BEGIN RECORDS PROVIDED

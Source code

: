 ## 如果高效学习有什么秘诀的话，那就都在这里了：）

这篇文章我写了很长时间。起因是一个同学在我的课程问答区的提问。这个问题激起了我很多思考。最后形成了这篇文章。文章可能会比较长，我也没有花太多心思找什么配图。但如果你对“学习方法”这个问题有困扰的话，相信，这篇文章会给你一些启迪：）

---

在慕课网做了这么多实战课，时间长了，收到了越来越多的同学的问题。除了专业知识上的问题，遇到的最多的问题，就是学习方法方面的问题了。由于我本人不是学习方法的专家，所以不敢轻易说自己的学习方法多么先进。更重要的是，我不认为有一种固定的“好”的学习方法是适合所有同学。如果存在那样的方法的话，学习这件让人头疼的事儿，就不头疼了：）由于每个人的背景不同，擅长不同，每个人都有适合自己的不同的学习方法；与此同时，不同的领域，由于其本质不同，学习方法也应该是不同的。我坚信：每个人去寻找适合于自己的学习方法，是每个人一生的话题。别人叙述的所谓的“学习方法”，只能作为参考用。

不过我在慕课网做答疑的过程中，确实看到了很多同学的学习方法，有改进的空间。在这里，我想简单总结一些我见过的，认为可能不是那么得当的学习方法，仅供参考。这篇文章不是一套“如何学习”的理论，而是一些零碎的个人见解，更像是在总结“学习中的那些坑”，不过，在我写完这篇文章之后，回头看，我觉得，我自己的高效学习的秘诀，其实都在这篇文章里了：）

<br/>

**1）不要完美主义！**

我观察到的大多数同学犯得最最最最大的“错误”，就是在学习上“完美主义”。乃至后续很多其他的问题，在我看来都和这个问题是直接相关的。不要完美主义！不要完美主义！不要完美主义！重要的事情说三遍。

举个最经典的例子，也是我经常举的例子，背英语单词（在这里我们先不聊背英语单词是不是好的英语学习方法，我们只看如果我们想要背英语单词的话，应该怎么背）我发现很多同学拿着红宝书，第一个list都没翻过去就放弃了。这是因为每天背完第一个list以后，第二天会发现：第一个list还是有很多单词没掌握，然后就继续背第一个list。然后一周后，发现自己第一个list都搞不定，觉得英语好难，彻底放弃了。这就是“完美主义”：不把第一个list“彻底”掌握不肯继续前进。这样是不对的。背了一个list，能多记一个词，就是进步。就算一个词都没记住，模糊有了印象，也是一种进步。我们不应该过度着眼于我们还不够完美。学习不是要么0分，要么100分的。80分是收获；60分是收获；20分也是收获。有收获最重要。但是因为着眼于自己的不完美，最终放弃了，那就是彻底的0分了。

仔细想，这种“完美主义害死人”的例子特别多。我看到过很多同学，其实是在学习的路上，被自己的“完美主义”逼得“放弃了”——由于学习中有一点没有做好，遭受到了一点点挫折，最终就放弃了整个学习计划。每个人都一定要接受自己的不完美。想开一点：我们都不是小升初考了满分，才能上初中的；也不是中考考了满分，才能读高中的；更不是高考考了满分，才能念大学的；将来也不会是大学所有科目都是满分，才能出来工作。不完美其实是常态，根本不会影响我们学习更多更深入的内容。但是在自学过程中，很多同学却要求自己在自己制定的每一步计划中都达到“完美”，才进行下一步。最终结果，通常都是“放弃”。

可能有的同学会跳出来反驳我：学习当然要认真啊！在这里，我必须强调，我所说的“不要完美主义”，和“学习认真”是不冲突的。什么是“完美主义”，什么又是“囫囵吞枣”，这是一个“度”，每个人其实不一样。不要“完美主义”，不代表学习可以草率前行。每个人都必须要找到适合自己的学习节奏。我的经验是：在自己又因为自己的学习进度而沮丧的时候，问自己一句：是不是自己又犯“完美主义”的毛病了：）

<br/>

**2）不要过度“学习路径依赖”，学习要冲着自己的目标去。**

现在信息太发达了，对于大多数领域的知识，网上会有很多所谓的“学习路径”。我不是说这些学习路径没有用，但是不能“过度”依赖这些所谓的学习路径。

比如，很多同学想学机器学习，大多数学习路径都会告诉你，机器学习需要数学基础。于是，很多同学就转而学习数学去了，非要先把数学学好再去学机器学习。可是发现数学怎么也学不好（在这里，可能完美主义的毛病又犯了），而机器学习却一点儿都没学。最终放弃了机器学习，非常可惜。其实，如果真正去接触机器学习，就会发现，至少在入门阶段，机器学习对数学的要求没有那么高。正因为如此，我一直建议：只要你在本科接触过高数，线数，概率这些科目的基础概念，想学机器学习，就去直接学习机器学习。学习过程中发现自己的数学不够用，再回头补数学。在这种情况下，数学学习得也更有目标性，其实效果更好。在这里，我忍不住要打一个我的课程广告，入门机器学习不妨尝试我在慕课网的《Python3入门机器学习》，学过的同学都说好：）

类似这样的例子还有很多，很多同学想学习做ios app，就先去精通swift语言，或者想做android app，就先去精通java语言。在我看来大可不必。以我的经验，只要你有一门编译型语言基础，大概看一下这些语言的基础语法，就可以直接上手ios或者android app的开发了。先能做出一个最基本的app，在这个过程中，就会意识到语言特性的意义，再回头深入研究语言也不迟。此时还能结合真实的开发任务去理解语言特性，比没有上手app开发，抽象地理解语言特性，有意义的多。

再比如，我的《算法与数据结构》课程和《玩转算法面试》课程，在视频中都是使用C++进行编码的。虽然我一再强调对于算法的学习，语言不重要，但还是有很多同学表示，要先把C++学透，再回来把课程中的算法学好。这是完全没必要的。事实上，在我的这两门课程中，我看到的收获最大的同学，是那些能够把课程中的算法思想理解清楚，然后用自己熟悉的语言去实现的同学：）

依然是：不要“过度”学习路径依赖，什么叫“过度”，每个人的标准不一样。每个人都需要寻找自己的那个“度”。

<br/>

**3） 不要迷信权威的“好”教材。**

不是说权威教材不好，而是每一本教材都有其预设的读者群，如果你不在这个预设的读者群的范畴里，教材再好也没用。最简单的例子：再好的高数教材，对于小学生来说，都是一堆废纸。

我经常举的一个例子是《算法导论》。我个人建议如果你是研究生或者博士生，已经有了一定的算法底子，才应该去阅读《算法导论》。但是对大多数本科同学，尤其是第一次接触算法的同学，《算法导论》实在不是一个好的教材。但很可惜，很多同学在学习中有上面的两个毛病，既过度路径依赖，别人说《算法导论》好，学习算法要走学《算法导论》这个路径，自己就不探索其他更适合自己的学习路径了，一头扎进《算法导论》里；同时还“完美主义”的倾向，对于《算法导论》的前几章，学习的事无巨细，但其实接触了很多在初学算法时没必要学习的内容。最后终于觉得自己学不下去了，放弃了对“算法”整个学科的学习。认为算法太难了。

END RECORDS PROVIDED

When the line with "我观察到的大多数同学犯得最最" is reached in the data above, start copying there, and copy each line exactly until the line with "举个最经典的例子，也是我经常" has been copied; copy nothing else.

**FINAL ANSWER:**
我观察到的大多数同学犯得最最最最大的“错误”，就是在学习上“完美主义”。乃至后续很多其他的问题，在我看来都和这个问题是直接相关的。不要完美主义！不要完美主义！不要完美主义！重要的事情说三遍。

举个最经典的例子，也是我经常举的例子，背英语单词（在这里我们先不聊背英语单词是不是好的英语学习方法，我们只看如果我们想要背英语单词的话，应该怎么背）我发现很多同学拿着红宝书，第一个list都没翻过去就放弃了。这是因为每天背完第一个list以后，第二天会发现：第一个list还是有很多单词没掌握，然后就继续背第一个list。然后一周后，发现自己第一个list都搞不定，觉得英语好难，彻底放弃了。这就是“完美主义”：不把第一个list“彻底”掌握不肯继续前进。这样是不对的。背了一个list，能多记一个词，就是进步。就算一个词都没记住，模糊有了印象，也是一种进步。我们不应该过度着眼于我们还不够完美。学习不是要么0分，要么100分的。80分是收获；60分是收获；20分也是收获。有收获最重要。但是因为着眼于自己的不完美，最终放弃了，那就是彻底的0分了。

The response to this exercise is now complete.